Data section —
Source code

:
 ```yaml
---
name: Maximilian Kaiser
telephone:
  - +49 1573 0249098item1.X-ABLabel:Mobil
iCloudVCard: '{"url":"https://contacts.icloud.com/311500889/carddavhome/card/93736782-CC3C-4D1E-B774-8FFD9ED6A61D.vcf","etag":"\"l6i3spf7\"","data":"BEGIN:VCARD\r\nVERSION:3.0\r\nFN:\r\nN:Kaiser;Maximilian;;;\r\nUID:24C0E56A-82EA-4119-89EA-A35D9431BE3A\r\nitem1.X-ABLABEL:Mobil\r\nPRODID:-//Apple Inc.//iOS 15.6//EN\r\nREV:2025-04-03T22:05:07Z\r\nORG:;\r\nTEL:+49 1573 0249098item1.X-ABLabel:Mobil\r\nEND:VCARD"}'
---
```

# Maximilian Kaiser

Exercise requirements —
Reproduce each line of the material in which the string "Maximilian" occurs.

Answer box —
name: Maximilian Kaiser
iCloudVCard: '{"url":"https://contacts.icloud.com/311500889/carddavhome/card/93736782-CC3C-4D1E-B774-8FFD9ED6A61D.vcf","etag":"\"l6i3spf7\"","data":"BEGIN:VCARD\r\nVERSION:3.0\r\nFN:\r\nN:Kaiser;Maximilian;;;\r\nUID:24C0E56A-82EA-4119-89EA-A35D9431BE3A\r\nitem1.X-ABLABEL:Mobil\r\nPRODID:-//Apple Inc.//iOS 15.6//EN\r\nREV:2025-04-03T22:05:07Z\r\nORG:;\r\nTEL:+49 1573 0249098item1.X-ABLabel:Mobil\r\nEND:VCARD"}'
# Maximilian Kaiser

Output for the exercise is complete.